Norberto LENZI – Legittimo impedimento: i partiti scardinano i principi fondativi dello Stato
12-04-2010Il ministro Bondi (di cui è stato incivilmente detto che ha quel colorito malsano dei comunisti andati a male), cominciando a rimbombargli nella testa un tam-tam che annuncia il sollevamento della questione di costituzionalità sul legittimo impedimento da parte dei giudici di Milano, con il consueto ed amabile rispetto delle prerogative dei giudici nella divisione dei poteri, ha così commentato: “Decisione che manifesta una proterva mancanza di rispetto nei confronti delle istituzioni”.
Ma tale evenienza sarebbe soltanto l’avveramento della profezia di un uomo che, per conoscenza dei fatti e della questione giuridica, pareva tra i più legittimati a lanciarla. L’avvocato Piero Longo, difensore di Berlusconi, in tempi non sospetti ammise “il legittimo impedimento finirà certamente davanti alla Corte”. E lo diceva con cognizione di causa (anzi, di cause) perché in ben due occasioni (nel 2001 a proposito di Previti e nel 2008 per il Lodo Alfano) la Corte ha recintato con paletti insuperabili i casi nei quali il legittimo impedimento può essere invocato.

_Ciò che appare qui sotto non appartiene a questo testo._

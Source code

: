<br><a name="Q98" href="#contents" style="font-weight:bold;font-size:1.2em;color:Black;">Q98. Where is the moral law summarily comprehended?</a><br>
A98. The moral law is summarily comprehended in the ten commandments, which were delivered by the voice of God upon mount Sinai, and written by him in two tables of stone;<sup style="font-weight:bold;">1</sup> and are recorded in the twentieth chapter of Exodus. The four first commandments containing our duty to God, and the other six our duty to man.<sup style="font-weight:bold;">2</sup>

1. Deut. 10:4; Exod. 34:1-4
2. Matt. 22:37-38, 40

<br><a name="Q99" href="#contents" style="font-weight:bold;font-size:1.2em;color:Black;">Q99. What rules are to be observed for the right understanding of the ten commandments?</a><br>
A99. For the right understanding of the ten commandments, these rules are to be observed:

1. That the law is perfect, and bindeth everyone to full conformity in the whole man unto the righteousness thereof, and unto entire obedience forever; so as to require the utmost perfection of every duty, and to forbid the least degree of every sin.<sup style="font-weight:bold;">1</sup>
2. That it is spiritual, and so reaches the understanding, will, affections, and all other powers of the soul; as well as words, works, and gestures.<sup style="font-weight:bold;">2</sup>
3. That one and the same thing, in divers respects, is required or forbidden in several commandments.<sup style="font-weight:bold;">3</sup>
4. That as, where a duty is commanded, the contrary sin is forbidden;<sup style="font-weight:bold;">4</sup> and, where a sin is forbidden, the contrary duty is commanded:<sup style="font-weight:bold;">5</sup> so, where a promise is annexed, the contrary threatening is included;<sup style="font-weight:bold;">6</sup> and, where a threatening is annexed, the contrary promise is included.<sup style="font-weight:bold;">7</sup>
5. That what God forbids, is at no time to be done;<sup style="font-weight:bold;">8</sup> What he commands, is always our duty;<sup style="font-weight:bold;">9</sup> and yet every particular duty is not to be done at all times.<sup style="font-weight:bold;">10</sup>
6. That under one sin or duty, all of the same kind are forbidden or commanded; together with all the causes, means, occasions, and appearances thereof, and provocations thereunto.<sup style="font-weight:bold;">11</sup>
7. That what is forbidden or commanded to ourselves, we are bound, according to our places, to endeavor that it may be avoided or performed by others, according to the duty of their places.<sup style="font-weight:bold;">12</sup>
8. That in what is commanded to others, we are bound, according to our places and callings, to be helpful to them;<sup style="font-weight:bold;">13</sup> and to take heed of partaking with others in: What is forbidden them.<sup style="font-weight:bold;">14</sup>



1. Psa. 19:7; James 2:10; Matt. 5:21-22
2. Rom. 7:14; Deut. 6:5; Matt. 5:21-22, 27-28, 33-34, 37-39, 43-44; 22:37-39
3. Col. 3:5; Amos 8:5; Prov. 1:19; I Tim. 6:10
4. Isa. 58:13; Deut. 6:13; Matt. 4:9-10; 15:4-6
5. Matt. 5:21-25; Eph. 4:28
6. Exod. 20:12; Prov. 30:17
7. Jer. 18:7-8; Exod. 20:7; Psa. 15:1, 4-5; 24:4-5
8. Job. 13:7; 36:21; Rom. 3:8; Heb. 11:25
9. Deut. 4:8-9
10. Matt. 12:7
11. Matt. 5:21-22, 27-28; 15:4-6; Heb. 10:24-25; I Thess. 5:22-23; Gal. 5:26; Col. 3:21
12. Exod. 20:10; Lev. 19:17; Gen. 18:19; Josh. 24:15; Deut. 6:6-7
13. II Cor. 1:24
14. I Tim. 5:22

In ogni caso non con legge ordinaria. E allora che cosa si è inventato? Che questa legge non conta perché è solo un ponte (l’unico al mondo che richiede 18 mesi per percorrerlo) che approderà ad un Lodo Alfano costituzionale. Come dire un’opera abusiva con sanatoria incorporata. In tanti, con Berlusconi in testa, si accingono a percorrerlo incuranti delle irregolarità e della mancanza di collaudo sapendo che, se ci si tiene tutti ben stretti per mano, si arriverà senza pericolo dall’altra parte.
E molti non si avvedono che proprio quando si sarà dall’altra parte cominceranno i pericoli seri, perché si sarà consentito (da parte di tutti) che vengano stracciati i principi fondativi dello Stato di diritto e tutto poi sarà permesso e dovrà essere tollerato. La responsabilità non può essere di uno solo. Ricordate Petrolini che, di fronte ad un energumeno che disturbava lo spettacolo (il quale pure ha le sue regole) disse: io non ce l’ho con te, ma con i tuoi vicini che non ti buttano di sotto.
È diventato insopportabile il modo irridente con il quale i politici si rivolgono alla opinione pubblica. Di fronte a fatti che configuravano clamorose violazioni di legge la risposta dei partiti è stata quella di negare ogni sanzione nei confronti dei responsabili fino a quando non vi fosse stato l’accertamento giudiziario di una responsabilità penale, ben sapendo come i ritmi della giustizia siano lentissimi e come con qualche legge ben congegnata si possono allungare ancora di più.
Questa politica ha rinunciato all’orgoglio della sua missione, lasciando i magistrati con il cerino in mano a inseguire brandelli di legalità, esposti a rischi e a tentazioni.
Abbiamo cercato di spiegare in mille modi che consentire le intercettazioni non più quando sussistono “gravi indizi di reato” ma solo quando vi sono “evidenti indizi di colpevolezza” è un non senso. Oggi il ministro Alfano si mostra magnanimo e dialogante dicendosi pronto a modificare l’aggettivo “evidenti”. Mancino ha giustamente risposto che il problema vero sta nel sostantivo “colpevolezza”. Se fosse persona spiritosa avrebbe potuto dire che tra l’aggettivo e il sostantivo intercorre la stessa differenza che c’è tra il fumo e l’arrosto.
È chiaramente una presa in giro, ma non vedo reazioni adeguate. Anzi tra poco arriverà qualche solenne invito ad abbassare i toni. Ma più bassi di così non si può, non si sente niente. Viviamo ormai in un paese di sordi dove la sordità (che è un difetto e non un valore) è bipartisan. Lo squillo di tromba che prima o poi ci sveglierà verrà da destra o da sinistra? Nella nota poesia arriva prima da destra*.
* «S’ode a destra uno squillo di tromba, a sinistra risponde uno squillo», Manzoni che racconta battaglia tra gli avventurieri di Filippo Visconti e gli avventurieri del Conte di Carmagnola.
Norberto Lenzi, magistrato in pensione. Pretore a San Donà di Piave e a Bologna fino all'abolizione delle Preture (1998), è stato giudice unico del Tribunale e consigliere della Corte di Appello di Bologna.